**Data extracts:**

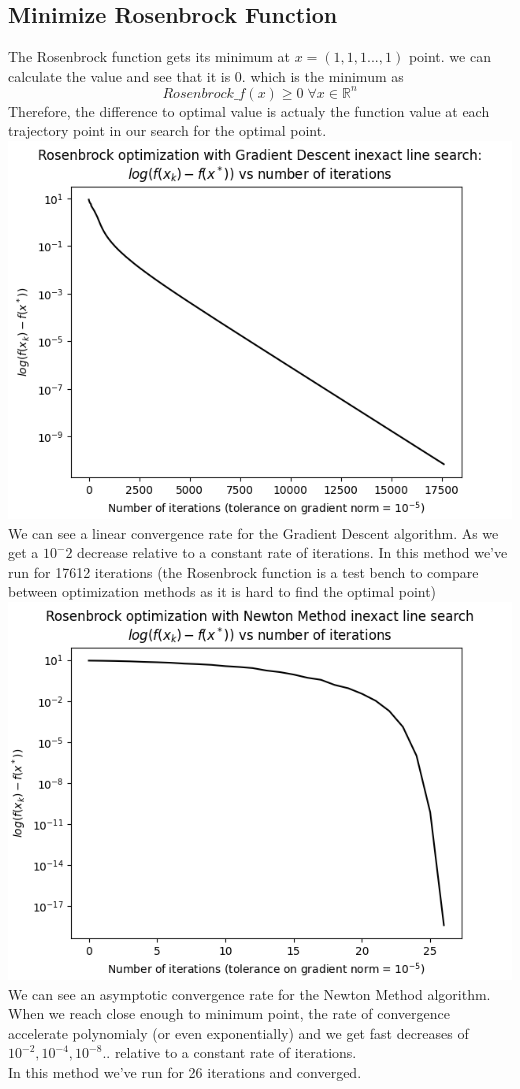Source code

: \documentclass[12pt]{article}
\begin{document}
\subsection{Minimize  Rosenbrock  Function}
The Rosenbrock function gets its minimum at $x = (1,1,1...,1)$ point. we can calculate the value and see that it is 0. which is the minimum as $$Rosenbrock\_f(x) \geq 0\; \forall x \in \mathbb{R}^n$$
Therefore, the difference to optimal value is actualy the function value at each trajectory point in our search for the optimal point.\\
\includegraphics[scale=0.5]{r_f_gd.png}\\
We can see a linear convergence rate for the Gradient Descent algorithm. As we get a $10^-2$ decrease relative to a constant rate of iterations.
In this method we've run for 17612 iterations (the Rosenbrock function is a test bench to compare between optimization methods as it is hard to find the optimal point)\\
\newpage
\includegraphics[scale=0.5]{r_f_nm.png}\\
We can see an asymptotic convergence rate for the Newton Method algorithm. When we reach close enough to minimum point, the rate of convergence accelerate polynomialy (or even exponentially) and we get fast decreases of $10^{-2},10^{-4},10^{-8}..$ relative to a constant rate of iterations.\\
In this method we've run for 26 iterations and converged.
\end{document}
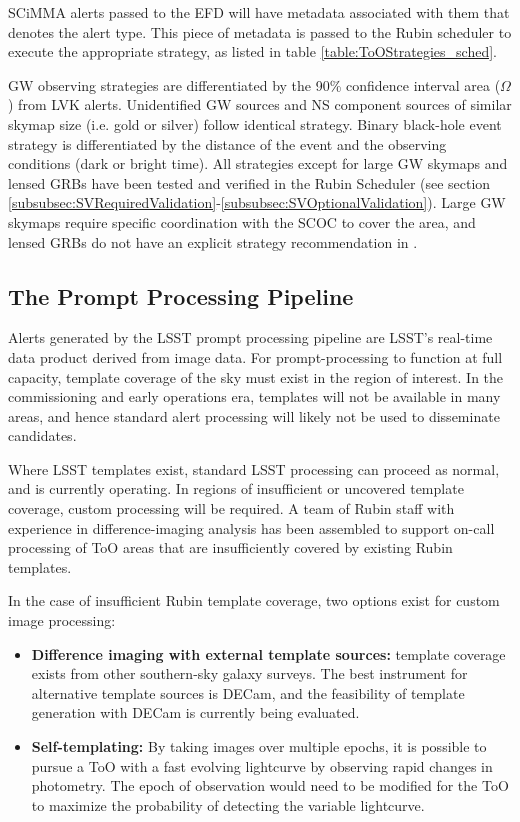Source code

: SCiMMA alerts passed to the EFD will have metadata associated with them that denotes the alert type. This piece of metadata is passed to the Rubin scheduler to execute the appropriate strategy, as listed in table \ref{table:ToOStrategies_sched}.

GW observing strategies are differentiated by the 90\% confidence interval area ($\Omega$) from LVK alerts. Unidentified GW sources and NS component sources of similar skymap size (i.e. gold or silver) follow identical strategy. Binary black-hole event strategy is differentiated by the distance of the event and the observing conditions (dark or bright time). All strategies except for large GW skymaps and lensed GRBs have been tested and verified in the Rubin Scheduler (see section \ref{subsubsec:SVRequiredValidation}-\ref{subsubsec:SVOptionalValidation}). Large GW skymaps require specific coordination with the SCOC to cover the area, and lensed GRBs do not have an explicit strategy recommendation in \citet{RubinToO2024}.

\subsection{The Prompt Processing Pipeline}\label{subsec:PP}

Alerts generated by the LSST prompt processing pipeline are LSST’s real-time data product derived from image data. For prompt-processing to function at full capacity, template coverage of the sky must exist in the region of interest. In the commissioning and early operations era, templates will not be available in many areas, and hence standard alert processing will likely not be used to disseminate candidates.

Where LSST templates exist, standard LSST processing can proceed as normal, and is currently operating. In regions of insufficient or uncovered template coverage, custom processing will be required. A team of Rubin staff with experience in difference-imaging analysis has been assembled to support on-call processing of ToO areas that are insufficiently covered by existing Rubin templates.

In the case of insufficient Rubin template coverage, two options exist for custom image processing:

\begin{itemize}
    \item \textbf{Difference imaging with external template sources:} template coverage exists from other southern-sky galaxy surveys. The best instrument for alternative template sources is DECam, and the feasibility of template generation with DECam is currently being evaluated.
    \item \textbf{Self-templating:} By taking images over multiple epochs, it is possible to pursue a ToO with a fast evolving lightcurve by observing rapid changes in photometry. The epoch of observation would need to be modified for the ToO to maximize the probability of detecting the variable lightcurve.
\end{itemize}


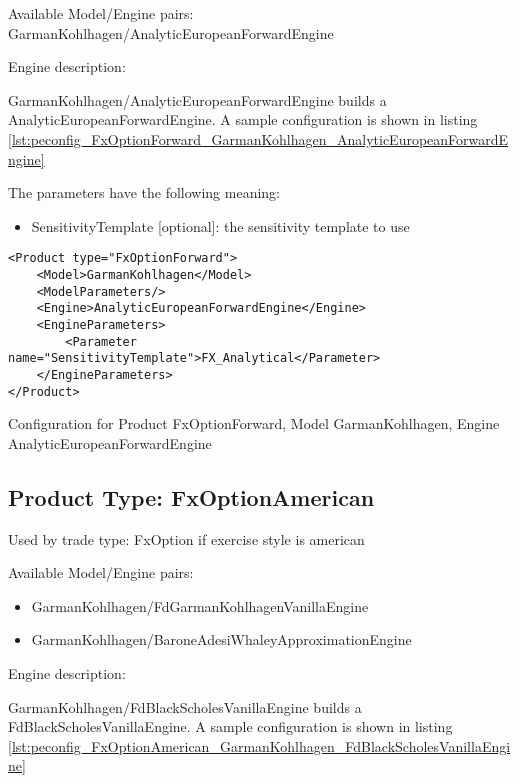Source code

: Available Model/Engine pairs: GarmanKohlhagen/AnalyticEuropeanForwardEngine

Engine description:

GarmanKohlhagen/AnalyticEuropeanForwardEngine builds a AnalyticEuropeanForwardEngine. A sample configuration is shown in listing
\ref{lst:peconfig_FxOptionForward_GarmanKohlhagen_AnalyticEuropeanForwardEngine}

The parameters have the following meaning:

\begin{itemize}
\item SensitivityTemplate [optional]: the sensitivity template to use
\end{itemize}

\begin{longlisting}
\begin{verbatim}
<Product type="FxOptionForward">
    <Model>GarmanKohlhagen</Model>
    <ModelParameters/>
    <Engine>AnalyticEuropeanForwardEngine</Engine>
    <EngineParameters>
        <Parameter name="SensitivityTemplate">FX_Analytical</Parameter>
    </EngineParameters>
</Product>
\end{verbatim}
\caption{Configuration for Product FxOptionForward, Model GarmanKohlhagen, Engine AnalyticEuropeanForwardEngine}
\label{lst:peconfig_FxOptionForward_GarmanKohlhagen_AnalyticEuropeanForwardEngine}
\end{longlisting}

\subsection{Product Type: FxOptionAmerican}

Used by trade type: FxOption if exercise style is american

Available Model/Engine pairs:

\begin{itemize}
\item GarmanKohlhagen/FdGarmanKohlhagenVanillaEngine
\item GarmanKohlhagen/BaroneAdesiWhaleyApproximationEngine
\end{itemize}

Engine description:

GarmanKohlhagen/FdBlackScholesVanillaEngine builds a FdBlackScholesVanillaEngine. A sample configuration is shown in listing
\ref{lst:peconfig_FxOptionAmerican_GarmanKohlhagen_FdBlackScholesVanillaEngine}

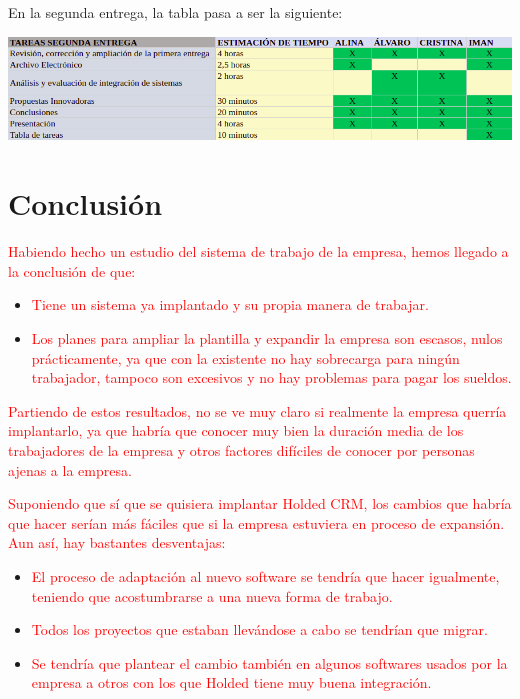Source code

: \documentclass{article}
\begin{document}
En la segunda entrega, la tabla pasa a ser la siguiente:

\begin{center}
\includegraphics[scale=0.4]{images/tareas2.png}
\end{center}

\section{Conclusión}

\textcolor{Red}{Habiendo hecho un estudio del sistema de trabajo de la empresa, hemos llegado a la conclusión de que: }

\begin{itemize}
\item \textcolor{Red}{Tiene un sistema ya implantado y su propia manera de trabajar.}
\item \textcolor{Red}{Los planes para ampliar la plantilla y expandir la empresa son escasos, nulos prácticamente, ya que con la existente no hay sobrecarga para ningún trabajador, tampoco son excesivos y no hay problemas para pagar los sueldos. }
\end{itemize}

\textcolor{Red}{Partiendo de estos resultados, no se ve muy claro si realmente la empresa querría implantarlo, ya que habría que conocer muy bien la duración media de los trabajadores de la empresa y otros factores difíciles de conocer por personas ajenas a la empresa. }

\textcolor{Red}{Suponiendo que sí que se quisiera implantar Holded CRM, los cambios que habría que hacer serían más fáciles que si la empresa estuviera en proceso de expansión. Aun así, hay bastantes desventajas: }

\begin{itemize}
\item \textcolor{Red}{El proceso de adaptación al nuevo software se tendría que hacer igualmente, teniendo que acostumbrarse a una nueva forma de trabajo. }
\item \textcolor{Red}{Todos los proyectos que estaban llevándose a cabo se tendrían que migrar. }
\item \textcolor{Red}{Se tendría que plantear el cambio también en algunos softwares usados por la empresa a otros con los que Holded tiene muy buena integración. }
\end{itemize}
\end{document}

...

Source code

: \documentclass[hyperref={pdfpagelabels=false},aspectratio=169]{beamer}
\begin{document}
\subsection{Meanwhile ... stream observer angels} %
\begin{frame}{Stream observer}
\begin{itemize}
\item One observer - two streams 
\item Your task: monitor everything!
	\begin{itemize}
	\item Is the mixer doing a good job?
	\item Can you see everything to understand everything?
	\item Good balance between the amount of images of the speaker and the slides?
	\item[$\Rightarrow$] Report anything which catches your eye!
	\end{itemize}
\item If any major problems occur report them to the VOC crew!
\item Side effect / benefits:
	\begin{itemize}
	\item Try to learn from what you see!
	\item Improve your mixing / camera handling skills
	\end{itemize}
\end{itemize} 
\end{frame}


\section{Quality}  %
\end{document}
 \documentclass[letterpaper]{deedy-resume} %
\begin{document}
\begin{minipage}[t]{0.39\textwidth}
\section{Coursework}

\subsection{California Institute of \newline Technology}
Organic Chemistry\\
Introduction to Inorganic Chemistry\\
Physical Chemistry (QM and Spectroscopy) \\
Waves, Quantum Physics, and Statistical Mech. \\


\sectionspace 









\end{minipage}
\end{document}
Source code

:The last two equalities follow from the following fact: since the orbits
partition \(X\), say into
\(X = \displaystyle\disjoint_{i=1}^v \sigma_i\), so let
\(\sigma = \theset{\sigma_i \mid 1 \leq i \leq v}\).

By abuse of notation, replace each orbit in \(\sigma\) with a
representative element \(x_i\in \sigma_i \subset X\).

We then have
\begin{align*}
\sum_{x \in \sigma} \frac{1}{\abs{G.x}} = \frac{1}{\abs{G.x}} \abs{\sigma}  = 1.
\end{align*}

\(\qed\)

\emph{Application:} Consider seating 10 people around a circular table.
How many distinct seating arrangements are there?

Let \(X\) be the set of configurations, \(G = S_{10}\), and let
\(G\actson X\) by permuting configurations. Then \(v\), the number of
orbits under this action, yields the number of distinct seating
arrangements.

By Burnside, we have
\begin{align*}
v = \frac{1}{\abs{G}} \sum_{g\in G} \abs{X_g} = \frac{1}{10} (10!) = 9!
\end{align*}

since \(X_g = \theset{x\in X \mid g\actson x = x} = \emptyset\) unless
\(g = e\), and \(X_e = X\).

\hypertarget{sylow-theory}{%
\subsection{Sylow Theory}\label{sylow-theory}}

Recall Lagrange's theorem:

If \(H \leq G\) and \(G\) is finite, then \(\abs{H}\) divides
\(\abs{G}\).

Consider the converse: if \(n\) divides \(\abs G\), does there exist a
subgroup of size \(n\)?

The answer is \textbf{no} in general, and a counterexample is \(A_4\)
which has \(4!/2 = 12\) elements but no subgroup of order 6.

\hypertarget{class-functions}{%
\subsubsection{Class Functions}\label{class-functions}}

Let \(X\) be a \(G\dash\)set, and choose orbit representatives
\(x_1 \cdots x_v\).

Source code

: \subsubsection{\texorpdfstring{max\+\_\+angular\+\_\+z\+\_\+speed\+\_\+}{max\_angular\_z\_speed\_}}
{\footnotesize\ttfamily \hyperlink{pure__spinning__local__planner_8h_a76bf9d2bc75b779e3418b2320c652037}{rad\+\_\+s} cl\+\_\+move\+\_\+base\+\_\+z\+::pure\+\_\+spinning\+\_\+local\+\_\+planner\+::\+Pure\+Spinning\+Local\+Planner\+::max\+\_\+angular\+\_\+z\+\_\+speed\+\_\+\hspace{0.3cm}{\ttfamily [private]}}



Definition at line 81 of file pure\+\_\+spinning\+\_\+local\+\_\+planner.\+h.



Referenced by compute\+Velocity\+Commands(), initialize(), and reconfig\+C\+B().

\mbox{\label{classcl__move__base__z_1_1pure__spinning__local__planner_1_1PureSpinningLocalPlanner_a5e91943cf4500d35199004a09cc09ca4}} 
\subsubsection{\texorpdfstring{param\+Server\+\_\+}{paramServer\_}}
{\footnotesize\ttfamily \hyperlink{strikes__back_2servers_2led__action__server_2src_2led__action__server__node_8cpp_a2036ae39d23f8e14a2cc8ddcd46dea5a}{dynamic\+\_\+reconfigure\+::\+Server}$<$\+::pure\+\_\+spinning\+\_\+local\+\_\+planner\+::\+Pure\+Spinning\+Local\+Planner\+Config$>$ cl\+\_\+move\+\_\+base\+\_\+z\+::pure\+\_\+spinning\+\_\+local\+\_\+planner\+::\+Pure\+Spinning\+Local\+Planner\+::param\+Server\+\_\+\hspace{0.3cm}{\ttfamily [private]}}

* * *

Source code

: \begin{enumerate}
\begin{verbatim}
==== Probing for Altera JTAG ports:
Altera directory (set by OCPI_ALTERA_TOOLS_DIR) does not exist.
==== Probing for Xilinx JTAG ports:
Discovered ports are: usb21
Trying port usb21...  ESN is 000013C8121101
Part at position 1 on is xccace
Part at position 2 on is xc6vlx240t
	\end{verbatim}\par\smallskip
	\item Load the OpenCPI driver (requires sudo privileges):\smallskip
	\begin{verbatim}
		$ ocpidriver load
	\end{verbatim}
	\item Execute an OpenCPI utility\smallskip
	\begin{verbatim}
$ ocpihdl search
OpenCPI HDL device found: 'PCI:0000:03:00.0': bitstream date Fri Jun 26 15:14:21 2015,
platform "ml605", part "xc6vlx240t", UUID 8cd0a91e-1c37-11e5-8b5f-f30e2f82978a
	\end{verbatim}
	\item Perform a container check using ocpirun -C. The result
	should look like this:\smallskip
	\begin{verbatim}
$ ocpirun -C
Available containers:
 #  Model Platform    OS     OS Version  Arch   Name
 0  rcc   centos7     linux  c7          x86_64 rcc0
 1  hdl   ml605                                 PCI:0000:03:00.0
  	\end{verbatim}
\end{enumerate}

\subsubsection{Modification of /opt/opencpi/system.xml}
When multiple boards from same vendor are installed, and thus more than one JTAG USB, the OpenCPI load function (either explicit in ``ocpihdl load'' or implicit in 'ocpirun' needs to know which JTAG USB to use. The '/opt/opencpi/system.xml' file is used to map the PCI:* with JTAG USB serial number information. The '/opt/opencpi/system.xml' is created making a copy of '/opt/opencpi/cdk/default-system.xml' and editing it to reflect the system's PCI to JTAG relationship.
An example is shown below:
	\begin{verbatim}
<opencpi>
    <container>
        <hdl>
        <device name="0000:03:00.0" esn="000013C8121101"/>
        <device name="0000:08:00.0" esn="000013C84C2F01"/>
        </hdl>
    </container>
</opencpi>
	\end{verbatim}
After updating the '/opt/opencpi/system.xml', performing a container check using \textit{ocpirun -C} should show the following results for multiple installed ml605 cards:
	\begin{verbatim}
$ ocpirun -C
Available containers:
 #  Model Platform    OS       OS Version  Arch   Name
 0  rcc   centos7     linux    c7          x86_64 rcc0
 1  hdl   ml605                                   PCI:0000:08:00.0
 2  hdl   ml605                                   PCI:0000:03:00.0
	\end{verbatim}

**Requirement:**
Find every line of the records holding "algorithm". Answer with the count alone.

**Expected answer:**
2